[Extracted records]
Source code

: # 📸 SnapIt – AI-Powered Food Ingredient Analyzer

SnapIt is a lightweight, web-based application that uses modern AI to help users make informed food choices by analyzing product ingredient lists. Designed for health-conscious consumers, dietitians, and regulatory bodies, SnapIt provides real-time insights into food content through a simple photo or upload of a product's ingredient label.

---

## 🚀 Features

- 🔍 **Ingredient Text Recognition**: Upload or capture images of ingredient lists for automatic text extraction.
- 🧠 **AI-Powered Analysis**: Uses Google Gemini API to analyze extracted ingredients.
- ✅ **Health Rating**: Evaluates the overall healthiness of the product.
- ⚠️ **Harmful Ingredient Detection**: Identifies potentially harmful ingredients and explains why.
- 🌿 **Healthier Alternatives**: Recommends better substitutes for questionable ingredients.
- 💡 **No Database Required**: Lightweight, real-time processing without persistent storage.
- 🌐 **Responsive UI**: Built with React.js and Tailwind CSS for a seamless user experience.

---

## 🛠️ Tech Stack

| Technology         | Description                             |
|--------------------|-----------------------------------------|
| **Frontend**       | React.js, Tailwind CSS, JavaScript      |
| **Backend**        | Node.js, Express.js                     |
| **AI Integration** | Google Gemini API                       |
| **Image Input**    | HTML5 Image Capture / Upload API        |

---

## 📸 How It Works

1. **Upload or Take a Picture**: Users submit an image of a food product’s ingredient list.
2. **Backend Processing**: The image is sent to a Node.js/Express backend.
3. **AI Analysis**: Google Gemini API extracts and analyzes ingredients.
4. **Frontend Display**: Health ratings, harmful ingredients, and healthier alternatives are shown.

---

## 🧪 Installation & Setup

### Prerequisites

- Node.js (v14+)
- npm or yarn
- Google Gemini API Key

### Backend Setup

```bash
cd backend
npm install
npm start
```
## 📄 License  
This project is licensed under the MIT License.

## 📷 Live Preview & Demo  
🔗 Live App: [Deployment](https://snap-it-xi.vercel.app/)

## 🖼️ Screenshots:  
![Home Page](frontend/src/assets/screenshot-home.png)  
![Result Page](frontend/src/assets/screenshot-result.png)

◆ REQUIRED ACTION: Reproduce every line above containing "React".

◆ SOLUTION TO THIS TASK:
- 🌐 **Responsive UI**: Built with React.js and Tailwind CSS for a seamless user experience.
| **Frontend**       | React.js, Tailwind CSS, JavaScript      |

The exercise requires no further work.